Astronomical trend of star formation

In astronomy, the Kennicutt–Schmidt law is an empirical relation between the surface gas density and star formation rate (SFR) in a given region. The relation was first examined by Maarten Schmidt in a 1959 paper where he proposed a relationship between the surface density of gas and the rate at which stars are formed within that cloud.

== Definition ==
SFR surface density scales as some positive power $n$ of the local gas surface density. I.e.
$\Sigma_{SFR} \propto (\Sigma_{gas})^n$.

In general, the SFR surface density $(\Sigma_{SFR})$ is in units of solar masses per year per square parsec $(M_\odot ~\textrm{ yr}^{-1} \textrm{ pc}^{-2})$ and the gas surface density in grams per square parsec $(\textrm{g}~\textrm{pc}^{-2})$.

The value of n in the Kennicutt-Schmidt law can be a local law, defining regions less than 1 kiloparsec, or a global law, averaging SFR surface density and gas surface density over an entire galaxy. Local values of $n$ have more variation than global ones.

== Value of $n$ ==
Using an analysis of gaseous helium and young stars in the solar neighborhood, the local density of white dwarfs and their luminosity function, and the local helium density, Schmidt suggested a value of $n \approx 2$ (and very likely between 1 and 3). All of the data used were gathered from the Milky Way, and specifically the solar neighborhood.
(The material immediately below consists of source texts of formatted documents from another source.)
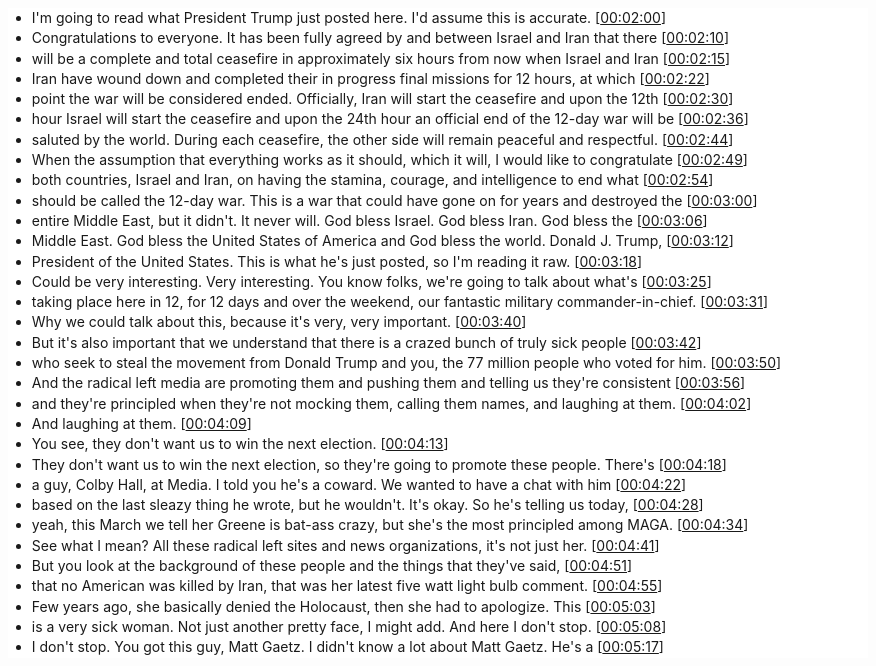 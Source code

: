 *  I'm going to read what President Trump just posted here. I'd assume this is accurate. [[00:02:00](https://www.youtube.com/watch?v=WeCWecWlwRo&t=120.88s)]
*  Congratulations to everyone. It has been fully agreed by and between Israel and Iran that there [[00:02:10](https://www.youtube.com/watch?v=WeCWecWlwRo&t=130.88s)]
*  will be a complete and total ceasefire in approximately six hours from now when Israel and Iran [[00:02:15](https://www.youtube.com/watch?v=WeCWecWlwRo&t=135.68s)]
*  Iran have wound down and completed their in progress final missions for 12 hours, at which [[00:02:22](https://www.youtube.com/watch?v=WeCWecWlwRo&t=142.4s)]
*  point the war will be considered ended. Officially, Iran will start the ceasefire and upon the 12th [[00:02:30](https://www.youtube.com/watch?v=WeCWecWlwRo&t=150.88s)]
*  hour Israel will start the ceasefire and upon the 24th hour an official end of the 12-day war will be [[00:02:36](https://www.youtube.com/watch?v=WeCWecWlwRo&t=156.72s)]
*  saluted by the world. During each ceasefire, the other side will remain peaceful and respectful. [[00:02:44](https://www.youtube.com/watch?v=WeCWecWlwRo&t=164.16s)]
*  When the assumption that everything works as it should, which it will, I would like to congratulate [[00:02:49](https://www.youtube.com/watch?v=WeCWecWlwRo&t=169.6s)]
*  both countries, Israel and Iran, on having the stamina, courage, and intelligence to end what [[00:02:54](https://www.youtube.com/watch?v=WeCWecWlwRo&t=174.56s)]
*  should be called the 12-day war. This is a war that could have gone on for years and destroyed the [[00:03:00](https://www.youtube.com/watch?v=WeCWecWlwRo&t=180.48s)]
*  entire Middle East, but it didn't. It never will. God bless Israel. God bless Iran. God bless the [[00:03:06](https://www.youtube.com/watch?v=WeCWecWlwRo&t=186.79999999999998s)]
*  Middle East. God bless the United States of America and God bless the world. Donald J. Trump, [[00:03:12](https://www.youtube.com/watch?v=WeCWecWlwRo&t=192.95999999999998s)]
*  President of the United States. This is what he's just posted, so I'm reading it raw. [[00:03:18](https://www.youtube.com/watch?v=WeCWecWlwRo&t=198.4s)]
*  Could be very interesting. Very interesting. You know folks, we're going to talk about what's [[00:03:25](https://www.youtube.com/watch?v=WeCWecWlwRo&t=205.12s)]
*  taking place here in 12, for 12 days and over the weekend, our fantastic military commander-in-chief. [[00:03:31](https://www.youtube.com/watch?v=WeCWecWlwRo&t=211.84s)]
*  Why we could talk about this, because it's very, very important. [[00:03:40](https://www.youtube.com/watch?v=WeCWecWlwRo&t=220.0s)]
*  But it's also important that we understand that there is a crazed bunch of truly sick people [[00:03:42](https://www.youtube.com/watch?v=WeCWecWlwRo&t=222.96s)]
*  who seek to steal the movement from Donald Trump and you, the 77 million people who voted for him. [[00:03:50](https://www.youtube.com/watch?v=WeCWecWlwRo&t=230.32s)]
*  And the radical left media are promoting them and pushing them and telling us they're consistent [[00:03:56](https://www.youtube.com/watch?v=WeCWecWlwRo&t=236.48s)]
*  and they're principled when they're not mocking them, calling them names, and laughing at them. [[00:04:02](https://www.youtube.com/watch?v=WeCWecWlwRo&t=242.24s)]
*  And laughing at them. [[00:04:09](https://www.youtube.com/watch?v=WeCWecWlwRo&t=249.28s)]
*  You see, they don't want us to win the next election. [[00:04:13](https://www.youtube.com/watch?v=WeCWecWlwRo&t=253.20000000000002s)]
*  They don't want us to win the next election, so they're going to promote these people. There's [[00:04:18](https://www.youtube.com/watch?v=WeCWecWlwRo&t=258.16s)]
*  a guy, Colby Hall, at Media. I told you he's a coward. We wanted to have a chat with him [[00:04:22](https://www.youtube.com/watch?v=WeCWecWlwRo&t=262.08s)]
*  based on the last sleazy thing he wrote, but he wouldn't. It's okay. So he's telling us today, [[00:04:28](https://www.youtube.com/watch?v=WeCWecWlwRo&t=268.40000000000003s)]
*  yeah, this March we tell her Greene is bat-ass crazy, but she's the most principled among MAGA. [[00:04:34](https://www.youtube.com/watch?v=WeCWecWlwRo&t=274.88s)]
*  See what I mean? All these radical left sites and news organizations, it's not just her. [[00:04:41](https://www.youtube.com/watch?v=WeCWecWlwRo&t=281.52s)]
*  But you look at the background of these people and the things that they've said, [[00:04:51](https://www.youtube.com/watch?v=WeCWecWlwRo&t=291.28s)]
*  that no American was killed by Iran, that was her latest five watt light bulb comment. [[00:04:55](https://www.youtube.com/watch?v=WeCWecWlwRo&t=295.6s)]
*  Few years ago, she basically denied the Holocaust, then she had to apologize. This [[00:05:03](https://www.youtube.com/watch?v=WeCWecWlwRo&t=303.6s)]
*  is a very sick woman. Not just another pretty face, I might add. And here I don't stop. [[00:05:08](https://www.youtube.com/watch?v=WeCWecWlwRo&t=308.40000000000003s)]
*  I don't stop. You got this guy, Matt Gaetz. I didn't know a lot about Matt Gaetz. He's a [[00:05:17](https://www.youtube.com/watch?v=WeCWecWlwRo&t=317.76000000000005s)]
In 1989, Robert Kennicutt found that the H$\alpha$ intensities in a sample of 15 galaxies could be fit with the earlier Schmidt relations with a power law index of $n = 1.3 \pm 0.3$. More recently, he examined the connection between surface gas density and SFR for a larger set of galaxies to estimate a value of $n = 1.4 \pm 0.15$.

In the early universe, star formation rates were much higher, but evidence has shown that the K-S law still holds for high redshift galaxies. In 2012 one group used gravitational lenses to look at galaxies with a redshift of $z = 3.9$ and saw values of $n=1.4\pm0.2$.

A paper found that the value of $n$ in the K-S law has a strong relationship with the gravitational instability of a galaxy. Measuring this relationship was done using the Toomre $(Q_{gs})$ parameter for stars and gas with the first order approximation:

$Q_{gs} \propto \frac{1}{(\Sigma_{gs})}$

to find that the values of $(Q_{gs})$ for nearby galaxies quantifiably correlate with their values of n in the K-S law. However, the Toomre parameter and approximations used in this paper assume that the galaxy is disk-like, following Toomre's approximations on the gravitational stability of a disk of stars.

A limitation of the K-S law is that if a $\Sigma_{gas}$is below a threshold $\Sigma_{crit}$ then star formation sharply drops off.

Additional research has found that the ratio between gas and crit in spiral galaxies is double what it is in irregular galaxies. It is highest at intermediate radii and lowest at small radii, decreasing at large radii. Star formation in irregular galaxies typically is greatest at small and intermediate radii and lessens with increasing radii, which suggests that the gas surface area to critical surface area ratio does not track star formation in irregular galaxies as well as spiral galaxies.